EXERCISE AIM: Please show every line from the entries that carries the word "react".
######
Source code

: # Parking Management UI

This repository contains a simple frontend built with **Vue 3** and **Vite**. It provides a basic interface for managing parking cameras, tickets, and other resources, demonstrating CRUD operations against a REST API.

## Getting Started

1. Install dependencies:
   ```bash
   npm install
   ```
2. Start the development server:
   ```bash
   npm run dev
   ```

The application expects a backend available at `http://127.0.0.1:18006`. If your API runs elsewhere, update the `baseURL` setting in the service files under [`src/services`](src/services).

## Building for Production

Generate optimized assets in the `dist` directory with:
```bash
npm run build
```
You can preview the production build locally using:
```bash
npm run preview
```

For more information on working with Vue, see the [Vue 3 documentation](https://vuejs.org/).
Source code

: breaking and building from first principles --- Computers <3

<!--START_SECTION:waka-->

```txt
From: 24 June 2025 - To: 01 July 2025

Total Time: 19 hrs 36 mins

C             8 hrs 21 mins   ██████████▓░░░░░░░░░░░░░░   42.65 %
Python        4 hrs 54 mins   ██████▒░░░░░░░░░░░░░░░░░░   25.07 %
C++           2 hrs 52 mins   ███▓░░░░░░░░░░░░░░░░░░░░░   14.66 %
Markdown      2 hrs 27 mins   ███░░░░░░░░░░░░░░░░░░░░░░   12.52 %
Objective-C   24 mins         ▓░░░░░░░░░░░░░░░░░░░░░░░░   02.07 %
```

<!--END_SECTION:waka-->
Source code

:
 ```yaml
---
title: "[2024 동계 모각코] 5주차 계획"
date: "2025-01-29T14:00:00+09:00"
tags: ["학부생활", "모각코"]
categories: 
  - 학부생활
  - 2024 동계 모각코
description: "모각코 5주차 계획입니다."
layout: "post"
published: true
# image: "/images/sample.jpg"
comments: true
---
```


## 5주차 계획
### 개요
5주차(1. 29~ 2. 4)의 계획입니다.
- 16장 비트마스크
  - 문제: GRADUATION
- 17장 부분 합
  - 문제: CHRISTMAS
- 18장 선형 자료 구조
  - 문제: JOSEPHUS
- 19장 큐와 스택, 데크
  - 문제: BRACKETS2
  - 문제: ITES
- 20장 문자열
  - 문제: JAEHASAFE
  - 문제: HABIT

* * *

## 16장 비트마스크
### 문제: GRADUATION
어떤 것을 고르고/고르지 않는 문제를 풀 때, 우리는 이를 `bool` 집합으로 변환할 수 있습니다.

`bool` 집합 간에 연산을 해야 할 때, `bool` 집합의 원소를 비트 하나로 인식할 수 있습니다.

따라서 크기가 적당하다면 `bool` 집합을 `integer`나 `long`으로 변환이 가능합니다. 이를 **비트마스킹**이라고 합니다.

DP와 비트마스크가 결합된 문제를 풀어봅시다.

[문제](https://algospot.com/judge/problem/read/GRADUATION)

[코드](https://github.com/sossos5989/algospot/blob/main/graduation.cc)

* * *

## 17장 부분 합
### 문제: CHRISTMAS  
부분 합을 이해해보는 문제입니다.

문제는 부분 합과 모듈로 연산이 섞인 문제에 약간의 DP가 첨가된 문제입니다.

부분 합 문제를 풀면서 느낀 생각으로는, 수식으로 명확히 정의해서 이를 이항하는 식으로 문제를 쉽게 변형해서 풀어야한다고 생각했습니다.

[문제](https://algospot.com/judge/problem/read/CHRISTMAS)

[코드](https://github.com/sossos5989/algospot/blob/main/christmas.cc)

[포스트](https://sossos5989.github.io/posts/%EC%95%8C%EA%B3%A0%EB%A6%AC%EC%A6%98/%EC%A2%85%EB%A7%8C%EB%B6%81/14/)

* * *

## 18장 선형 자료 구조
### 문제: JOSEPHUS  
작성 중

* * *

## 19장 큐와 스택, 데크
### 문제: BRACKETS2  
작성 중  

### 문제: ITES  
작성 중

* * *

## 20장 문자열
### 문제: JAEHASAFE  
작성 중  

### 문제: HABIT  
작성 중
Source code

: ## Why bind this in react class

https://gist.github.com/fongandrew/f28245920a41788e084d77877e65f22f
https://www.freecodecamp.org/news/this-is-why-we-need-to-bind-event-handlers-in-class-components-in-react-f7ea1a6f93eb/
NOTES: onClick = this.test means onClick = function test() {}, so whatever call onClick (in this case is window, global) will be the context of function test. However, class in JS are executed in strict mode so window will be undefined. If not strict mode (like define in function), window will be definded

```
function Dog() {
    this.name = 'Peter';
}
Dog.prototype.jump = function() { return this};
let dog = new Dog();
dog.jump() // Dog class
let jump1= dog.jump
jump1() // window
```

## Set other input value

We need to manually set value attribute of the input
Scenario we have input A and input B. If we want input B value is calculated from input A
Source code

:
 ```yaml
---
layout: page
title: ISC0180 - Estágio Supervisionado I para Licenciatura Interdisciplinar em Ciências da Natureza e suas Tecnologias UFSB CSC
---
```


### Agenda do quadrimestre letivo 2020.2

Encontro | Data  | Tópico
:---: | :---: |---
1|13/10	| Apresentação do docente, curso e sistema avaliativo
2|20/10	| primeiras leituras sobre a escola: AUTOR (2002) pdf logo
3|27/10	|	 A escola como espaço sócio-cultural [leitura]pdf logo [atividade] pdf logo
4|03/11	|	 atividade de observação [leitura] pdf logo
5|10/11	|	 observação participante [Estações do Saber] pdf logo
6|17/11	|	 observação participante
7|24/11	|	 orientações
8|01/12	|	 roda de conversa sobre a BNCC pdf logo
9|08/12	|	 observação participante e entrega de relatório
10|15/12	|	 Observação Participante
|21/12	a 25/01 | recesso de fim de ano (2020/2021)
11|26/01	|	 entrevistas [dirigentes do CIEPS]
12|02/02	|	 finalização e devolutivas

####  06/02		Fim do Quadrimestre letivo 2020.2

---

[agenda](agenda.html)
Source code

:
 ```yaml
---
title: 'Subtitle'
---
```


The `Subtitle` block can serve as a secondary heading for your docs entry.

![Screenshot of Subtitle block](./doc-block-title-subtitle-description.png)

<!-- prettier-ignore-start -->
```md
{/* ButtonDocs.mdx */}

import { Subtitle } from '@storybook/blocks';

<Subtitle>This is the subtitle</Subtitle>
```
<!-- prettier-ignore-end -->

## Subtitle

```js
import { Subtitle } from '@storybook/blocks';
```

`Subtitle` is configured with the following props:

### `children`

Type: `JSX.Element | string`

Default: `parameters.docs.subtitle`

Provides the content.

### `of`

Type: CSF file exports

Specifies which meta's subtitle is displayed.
######
OUTPUT:
: ## Why bind this in react class
https://www.freecodecamp.org/news/this-is-why-we-need-to-bind-event-handlers-in-class-components-in-react-f7ea1a6f93eb/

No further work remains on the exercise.